The COVID-19 pandemic underscored the power and promise of remote diagnosis of patients by clinical experts. A novel program at New York Eye and Ear Infirmary of Mount Sinai (NYEE) has built on that paradigm to transform care for one of the most time-sensitive ophthalmic emergencies—central retinal artery occlusion (CRAO), or “eye stroke.”
In a study published in the June issue of Ophthalmology, NYEE physicians reported encouraging results for the CRAO remote consultation program, a collaboration between ophthalmologists and Mount Sinai’s stroke service. During the first 18 months of the program, visual acuity for most patients diagnosed with CRAO and treated with intra-arterial tissue plasminogen activator (IA-tPA) improved significantly within 24 hours and remained stable at one month. Specifically, six of the nine patients treated saw vision improve from worse than 20/200 to 20/100 or better. Four of the nine improved to 20/40 or better the first day.
“For an ocular emergency in which very few people historically improve at all, most of our patients experienced same-day recovery of their vision,” says first author Gareth M.C. Lema, MD, PhD, Vice Chair for Quality, Safety, and Experience for the Department of Ophthalmology at Mount Sinai, and a retinal specialist who helped develop the program. “It’s a proof of concept for an initiative that effectively combines the latest technology and treatment for CRAO with solid commitment from a wide range of clinical partners.”
In practice, the program integrates remote diagnosis and optical coherence tomography (OCT) in the emergency rooms of three Mount Sinai hospitals. When patients present with painless monocular vision loss, they are evaluated by the stroke neurology service, which uses an onsite automated OCT machine to acquire cross-sectional images of the retina at the resolution of just a few microns. Images are uploaded to retina specialists at NYEE, who are available around the clock to read and expertly interpret them.
Despite the criticality, delays in diagnosing eye stroke have been the norm across the country, with patients often waiting hours or days before seeking medical help. Even after arriving at an emergency room, diagnosis may be delayed by the availability of on-call house staff, time-consuming referrals to an ophthalmologist, and availability of imaging specialists who can perform fluorescein angiography, traditionally used to diagnose CRAO. In 2021, the American Heart Association called for development of systems of care to prioritize the diagnosis of retinal artery occlusion.

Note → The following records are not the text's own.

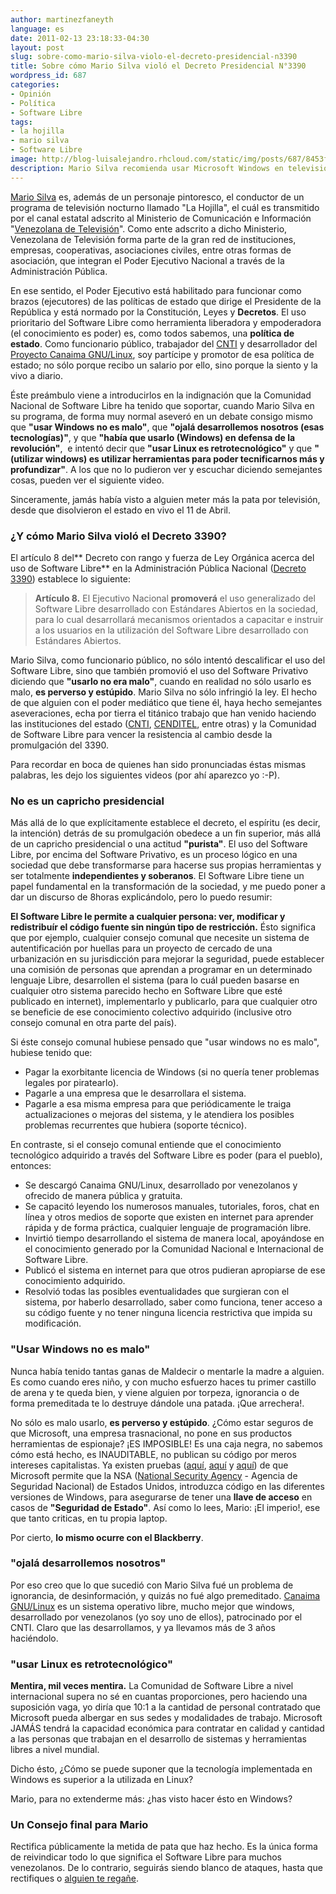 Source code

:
 ```yaml
---
author: martinezfaneyth
language: es
date: 2011-02-13 23:18:33-04:30
layout: post
slug: sobre-como-mario-silva-violo-el-decreto-presidencial-n3390
title: Sobre cómo Mario Silva violó el Decreto Presidencial N°3390
wordpress_id: 687
categories:
- Opinión
- Política
- Software Libre
tags:
- la hojilla
- mario silva
- Software Libre
image: http://blog-luisalejandro.rhcloud.com/static/img/posts/687/8453f904b9f0bac21cb23421175ff689.jpg
description: Mario Silva recomienda usar Microsoft Windows en televisión pública.
---
```


[Mario Silva](http://www.twitter.com/lahojillaentv) es, además de un personaje pintoresco, el conductor de un programa de televisión nocturno llamado "La Hojilla", el cuál es transmitido por el canal estatal adscrito al Ministerio de Comunicación e Información "[Venezolana de Televisión](http://www.vtv.gov.ve)". Como ente adscrito a dicho Ministerio, Venezolana de Televisión forma parte de la gran red de instituciones, empresas, cooperativas, asociaciones civiles, entre otras formas de asociación, que integran el Poder Ejecutivo Nacional a través de la Administración Pública.

En ese sentido, el Poder Ejecutivo está habilitado para funcionar como brazos (ejecutores) de las políticas de estado que dirige el Presidente de la República y está normado por la Constitución, Leyes y **Decretos**. El uso prioritario del Software Libre como herramienta liberadora y empoderadora (el conocimiento es poder) es, como todos sabemos, una **política de estado**. Como funcionario público, trabajador del [CNTI](http://www.cnti.gob.ve/) y desarrollador del [Proyecto Canaima GNU/Linux](http://canaima.softwarelibre.gob.ve/), soy partícipe y promotor de esa política de estado; no sólo porque recibo un salario por ello, sino porque la siento y la vivo a diario.

Éste preámbulo viene a introducirlos en la indignación que la Comunidad Nacional de Software Libre ha tenido que soportar, cuando Mario Silva en su programa, de forma muy normal aseveró en un debate consigo mismo que **"usar Windows no es malo"**, que **"ojalá desarrollemos nosotros (esas tecnologías)"**, y que **"había que usarlo (Windows) en defensa de la revolución"**,  e intentó decir que **"usar Linux es retrotecnológico"** y que **"(utilizar windows) es utilizar herramientas para poder tecnificarnos más y profundizar"**. A los que no lo pudieron ver y escuchar diciendo semejantes cosas, pueden ver el siguiente video.

<span class="youtube" data-youtube-id="VCrqVoYnMdI"></span>

Sinceramente, jamás había visto a alguien meter más la pata por televisión, desde que disolvieron el estado en vivo el 11 de Abril.

### ¿Y cómo Mario Silva violó el Decreto 3390?

El artículo 8 del** Decreto con rango y fuerza de Ley Orgánica acerca del uso de Software Libre** en la Administración Pública Nacional ([Decreto 3390](http://dl.dropboxusercontent.com/u/16329841/Decreto3390.pdf)) establece lo siguiente:

> **Artículo 8.** El Ejecutivo Nacional **promoverá** el uso generalizado del Software Libre desarrollado con Estándares Abiertos en la sociedad, para lo cual desarrollará mecanismos orientados a capacitar e instruir a los usuarios en la utilización del Software Libre desarrollado con Estándares Abiertos.

Mario Silva, como funcionario público, no sólo intentó descalificar el uso del Software Libre, sino que también promovió el uso del Software Privativo diciendo que **"usarlo no era malo"**, cuando en realidad no sólo usarlo es malo, **es perverso y estúpido**. Mario Silva no sólo infringió la ley. El hecho de que alguien con el poder mediático que tiene él, haya hecho semejantes aseveraciones, echa por tierra el titánico trabajo que han venido haciendo las instituciones del estado ([CNTI](http://www.cnti.gob.ve/), [CENDITEL](http://www.cenditel.gob.ve/), entre otras) y la Comunidad de Software Libre para vencer la resistencia al cambio desde la promulgación del 3390.

Para recordar en boca de quienes han sido pronunciadas éstas mismas palabras, les dejo los siguientes videos (por ahí aparezco yo :-P).

<span class="youtube" data-youtube-id="JtYKSvWz5RE"></span>

### No es un capricho presidencial

Más allá de lo que explícitamente establece el decreto, el espíritu (es decir, la intención) detrás de su promulgación obedece a un fin superior, más allá de un capricho presidencial o una actitud **"purista"**. El uso del Software Libre, por encima del Software Privativo, es un proceso lógico en una sociedad que debe transformarse para hacerse sus propias herramientas y ser totalmente **independientes y soberanos**. El Software Libre tiene un papel fundamental en la transformación de la sociedad, y me puedo poner a dar un discurso de 8horas explicándolo, pero lo puedo resumir:

**El Software Libre le permite a cualquier persona: ver, modificar y redistribuír el código fuente sin ningún tipo de restricción.** Ésto significa que por ejemplo, cualquier consejo comunal que necesite un sistema de autentificación por huellas para un proyecto de cercado de una urbanización en su jurisdicción para mejorar la seguridad, puede establecer una comisión de personas que aprendan a programar en un determinado lenguaje Libre, desarrollen el sistema (para lo cuál pueden basarse en cualquier otro sistema parecido hecho en Software Libre que esté publicado en internet), implementarlo y publicarlo, para que cualquier otro se beneficie de ese conocimiento colectivo adquirido (inclusive otro consejo comunal en otra parte del país).

Si éste consejo comunal hubiese pensado que "usar windows no es malo", hubiese tenido que:

* Pagar la exorbitante licencia de Windows (si no quería tener problemas legales por piratearlo).
* Pagarle a una empresa que le desarrollara el sistema.
* Pagarle a esa misma empresa para que periódicamente le traiga actualizaciones o mejoras del sistema, y le atendiera los posibles problemas recurrentes que hubiera (soporte técnico).

En contraste, si el consejo comunal entiende que el conocimiento tecnológico adquirido a través del Software Libre es poder (para el pueblo), entonces:

* Se descargó Canaima GNU/Linux, desarrollado por venezolanos y ofrecido de manera pública y gratuita.
* Se capacitó leyendo los numerosos manuales, tutoriales, foros, chat en línea y otros medios de soporte que existen en internet para aprender rápida y de forma práctica, cualquier lenguaje de programación libre.
* Invirtió tiempo desarrollando el sistema de manera local, apoyándose en el conocimiento generado por la Comunidad Nacional e Internacional de Software Libre.
* Publicó el sistema en internet para que otros pudieran apropiarse de ese conocimiento adquirido.
* Resolvió todas las posibles eventualidades que surgieran con el sistema, por haberlo desarrollado, saber como funciona, tener acceso a su código fuente y no tener ninguna licencia restrictiva que impida su modificación.

### "Usar Windows no es malo"

Nunca había tenido tantas ganas de Maldecir o mentarle la madre a alguien. Es como cuando eres niño, y con mucho esfuerzo haces tu primer castillo de arena y te queda bien, y viene alguien por torpeza, ignorancia o de forma premeditada te lo destruye dándole una patada. ¡Que arrechera!.

No sólo es malo usarlo, **es perverso y estúpido**. ¿Cómo estar seguros de que Microsoft, una empresa trasnacional, no pone en sus productos herramientas de espionaje? ¡ES IMPOSIBLE! Es una caja negra, no sabemos cómo está hecho, es INAUDITABLE, no publican su código por meros intereses capitalistas. Ya existen pruebas ([aquí](http://blog.smaldone.com.ar/2007/01/15/microsoft-y-la-nsa-2da-parte/), [aquí](http://www.washingtonpost.com/wp-dyn/content/article/2007/01/08/AR2007010801352.html) y [aquí](http://edition.cnn.com/TECH/computing/9909/03/windows.nsa/)) de que Microsoft permite que la NSA ([National Security Agency](http://www.nsa.gov) - Agencia de Seguridad Nacional) de Estados Unidos, introduzca código en las diferentes versiones de Windows, para asegurarse de tener una **llave de acceso** en casos de **"Seguridad de Estado"**. Así como lo lees, Mario: ¡El imperio!, ese que tanto criticas, en tu propia laptop.

Por cierto, **lo mismo ocurre con el Blackberry**.

### "ojalá desarrollemos nosotros"

Por eso creo que lo que sucedió con Mario Silva fué un problema de ignorancia, de desinformación, y quizás no fué algo premeditado. [Canaima GNU/Linux](http://canaima.softwarelibre.gob.ve) es un sistema operativo libre, mucho mejor que windows, desarrollado por venezolanos (yo soy uno de ellos), patrocinado por el CNTI. Claro que las desarrollamos, y ya llevamos más de 3 años haciéndolo.

### "usar Linux es retrotecnológico"

**Mentira, mil veces mentira.** La Comunidad de Software Libre a nivel internacional supera no sé en cuantas proporciones, pero haciendo una suposición vaga, yo diría que 10:1 a la cantidad de personal contratado que Microsoft pueda albergar en sus sedes y modalidades de trabajo. Microsoft JAMÁS tendrá la capacidad económica para contratar en calidad y cantidad a las personas que trabajan en el desarrollo de sistemas y herramientas libres a nivel mundial.

Dicho ésto, ¿Cómo se puede suponer que la tecnología implementada en Windows es superior a la utilizada en Linux?

Mario, para no extenderme más: ¿has visto hacer ésto en Windows?

<span class="youtube" data-youtube-id="kSeVd6r1M9A"></span>
<span class="youtube" data-youtube-id="2_RSYoCEMF0"></span>

### Un Consejo final para Mario

Rectifica públicamente la metida de pata que haz hecho. Es la única forma de reivindicar todo lo que significa el Software Libre para muchos venezolanos. De lo contrario, seguirás siendo blanco de ataques, hasta que rectifiques o [alguien te regañe](http://www.twitter.com/chavezcandanga).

Mount Sinai’s unique point-of-care protocol fully responds to that imperative. Among the keys to its success, says Dr. Lema, is getting patients treatment as soon as possible, optimally within six hours or even less. (Improvement has been seen even within 12 hours, but less commonly.) According to the study, the mean time from “last known well” (the last time the patient remembers seeing well) to injection of IA-tPA was around nine hours, and from presentation at a stroke center to injection was around two and a half hours.
Another reason for the program’s impressive results has been the uncompromising buy-in from all participating parties.
“If you don’t have an onsite stroke team committed to getting usable images and data to remote retina specialists who are just as committed to making a diagnosis as quickly as possible, the program won’t be effective,” comments Richard B. Rosen, MD, Vice Chair and Director of Ophthalmology Research at NYEE. “We helped ensure its success by choosing OCT machines that are easy to learn and use, have a small footprint for busy emergency departments, and linked our eye stroke protocols to the existing protocols of stroke teams so that they didn’t have to change much.”
Dr. Lema sees vast opportunities for expansion of the initiative to hospitals both within and outside Mount Sinai—particularly in remote regions with a shortage of ophthalmology coverage—and beyond just CRAO.
“We’ve shown its effectiveness for retinal artery occlusion, but our remote consultation program could offer tremendous benefits for offsite diagnosis and treatment of many other ophthalmic emergencies.”
With the 12-hour tPA intervention model firmly in place, Dr. Rosen is turning his focus on new therapies targeting patients who can’t get the standard intra-arterial therapy. “Our goal is to be able to restore some vision to patients who come to us 24 and even 48 hours after the eye stroke took place.”